Texte 3
La nuit est magnifique, ce soir. Les étoiles sont nombreuses et étincelantes, il fait bon, criquets et cigales stridulent avec joie. Si tu étais là, tu me désignerais à voix basse les Ourses, Cassiopée, le Dragon, la Lyre. Ta voix s’enflammerais quand tu me raconterais telle ou telle légende, tes mains s’agiteraient dans le noir pour illustrer tes propos, ton visage seraient illuminé d’un sourire détendu. Tu n’es pas là, tu n’es plus là, mais je le sais. J’ai admiré ce spectacle assez de fois pour pouvoir le décrire dans ses moindres détails.
Tu as toujours adoré les cieux étoilés. Ça te fascinais et te laissais rêveur. Moi, je préfère le jour, le soleil, le chaud. Mais tu m’as appris à aimer la nuit. Tu m’as fais découvrir la clarté de la lune, la poésie d’une étoile filante, l’immensité d’un ciel nocturne. Grâce à toi, j’ai compris que la nuit n’était pas que synonyme de ténèbres et de noirceur, mais aussi de beauté et d’enchantement.
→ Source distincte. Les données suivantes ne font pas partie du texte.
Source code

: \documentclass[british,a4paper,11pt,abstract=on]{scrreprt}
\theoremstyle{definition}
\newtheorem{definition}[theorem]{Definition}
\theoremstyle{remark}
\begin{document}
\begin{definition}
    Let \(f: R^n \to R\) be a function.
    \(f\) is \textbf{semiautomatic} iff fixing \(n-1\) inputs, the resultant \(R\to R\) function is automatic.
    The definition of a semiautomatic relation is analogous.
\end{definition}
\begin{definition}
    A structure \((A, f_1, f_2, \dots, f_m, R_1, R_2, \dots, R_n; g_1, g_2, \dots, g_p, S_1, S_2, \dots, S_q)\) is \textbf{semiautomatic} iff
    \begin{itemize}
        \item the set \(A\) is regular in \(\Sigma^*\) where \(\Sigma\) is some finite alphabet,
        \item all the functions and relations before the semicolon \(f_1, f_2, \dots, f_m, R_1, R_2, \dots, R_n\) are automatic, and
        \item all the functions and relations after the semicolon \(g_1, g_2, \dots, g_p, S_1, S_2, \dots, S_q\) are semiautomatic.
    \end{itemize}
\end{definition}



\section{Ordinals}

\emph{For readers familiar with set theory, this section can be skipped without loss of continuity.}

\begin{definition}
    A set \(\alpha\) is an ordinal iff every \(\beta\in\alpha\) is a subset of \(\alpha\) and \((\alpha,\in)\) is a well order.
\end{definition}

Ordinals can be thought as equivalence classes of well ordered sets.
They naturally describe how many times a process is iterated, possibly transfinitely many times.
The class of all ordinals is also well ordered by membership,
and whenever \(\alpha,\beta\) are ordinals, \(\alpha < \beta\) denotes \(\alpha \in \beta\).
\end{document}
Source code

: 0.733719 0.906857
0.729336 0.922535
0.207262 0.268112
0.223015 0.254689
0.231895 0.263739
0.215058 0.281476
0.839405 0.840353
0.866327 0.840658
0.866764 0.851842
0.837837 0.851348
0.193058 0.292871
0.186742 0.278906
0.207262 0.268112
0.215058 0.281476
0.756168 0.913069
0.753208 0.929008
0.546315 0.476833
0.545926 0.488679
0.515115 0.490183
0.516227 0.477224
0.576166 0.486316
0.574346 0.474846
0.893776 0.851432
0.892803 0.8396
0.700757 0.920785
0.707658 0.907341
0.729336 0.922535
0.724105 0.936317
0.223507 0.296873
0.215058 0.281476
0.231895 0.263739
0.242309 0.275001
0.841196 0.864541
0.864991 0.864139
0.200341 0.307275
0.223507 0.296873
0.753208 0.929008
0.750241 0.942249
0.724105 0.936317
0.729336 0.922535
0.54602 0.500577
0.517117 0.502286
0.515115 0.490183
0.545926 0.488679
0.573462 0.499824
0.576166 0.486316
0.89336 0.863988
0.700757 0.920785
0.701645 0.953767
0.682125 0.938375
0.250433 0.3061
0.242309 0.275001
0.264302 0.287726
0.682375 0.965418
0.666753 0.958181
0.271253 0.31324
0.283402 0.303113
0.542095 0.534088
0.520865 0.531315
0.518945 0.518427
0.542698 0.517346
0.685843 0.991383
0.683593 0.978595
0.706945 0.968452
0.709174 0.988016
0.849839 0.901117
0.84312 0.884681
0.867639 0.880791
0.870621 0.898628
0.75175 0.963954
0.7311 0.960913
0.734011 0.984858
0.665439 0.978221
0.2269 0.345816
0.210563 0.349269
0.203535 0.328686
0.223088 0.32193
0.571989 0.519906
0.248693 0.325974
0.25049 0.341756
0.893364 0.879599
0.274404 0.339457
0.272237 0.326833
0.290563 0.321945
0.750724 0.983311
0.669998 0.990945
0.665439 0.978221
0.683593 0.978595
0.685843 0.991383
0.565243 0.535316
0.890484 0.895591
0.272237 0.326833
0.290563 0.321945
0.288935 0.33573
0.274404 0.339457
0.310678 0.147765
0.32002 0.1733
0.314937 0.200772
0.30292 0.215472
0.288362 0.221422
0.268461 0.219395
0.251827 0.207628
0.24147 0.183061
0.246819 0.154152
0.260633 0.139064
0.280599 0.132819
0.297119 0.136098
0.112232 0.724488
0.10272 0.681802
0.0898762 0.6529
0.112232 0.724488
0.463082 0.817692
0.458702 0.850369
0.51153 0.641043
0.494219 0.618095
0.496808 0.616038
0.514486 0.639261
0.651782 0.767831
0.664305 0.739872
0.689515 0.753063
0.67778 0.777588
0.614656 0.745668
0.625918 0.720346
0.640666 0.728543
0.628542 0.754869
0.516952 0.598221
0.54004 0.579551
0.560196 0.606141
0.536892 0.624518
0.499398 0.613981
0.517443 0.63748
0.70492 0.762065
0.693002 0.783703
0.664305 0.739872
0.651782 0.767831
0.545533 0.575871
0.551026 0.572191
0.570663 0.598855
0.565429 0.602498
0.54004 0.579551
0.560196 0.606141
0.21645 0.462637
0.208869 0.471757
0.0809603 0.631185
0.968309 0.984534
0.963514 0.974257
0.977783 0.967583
Tu en étais un aussi, à ta manière, d’enchantement. Ou mieux, un enchanteur. De tes sourires et de tes mots, tu me faisais oublier les difficultés, les problèmes et ma tristesse. On se disputait beaucoup, pourtant. Nous avions tous les deux les mêmes gènes, le même caractère bien trempé, et après tout, n’était-ce pas le rôle d’un frère et d’une sœur de se disputer ? Notre relation était tellement fusionnelle, que quand notre osmose n’était pas parfaite, nous nous entre-déchirions avec hargne. Jamais nous n’en somme arrivés à la haine, cependant. Nous nous aimions trop pour cela. Mais parfois, oh, oui, la rage était telle que personne n’osait penser à une réconciliation !
Puis tu es parti.
Soudainement. Brutalement.
Sans que je n’ai le temps de te faire mes adieux.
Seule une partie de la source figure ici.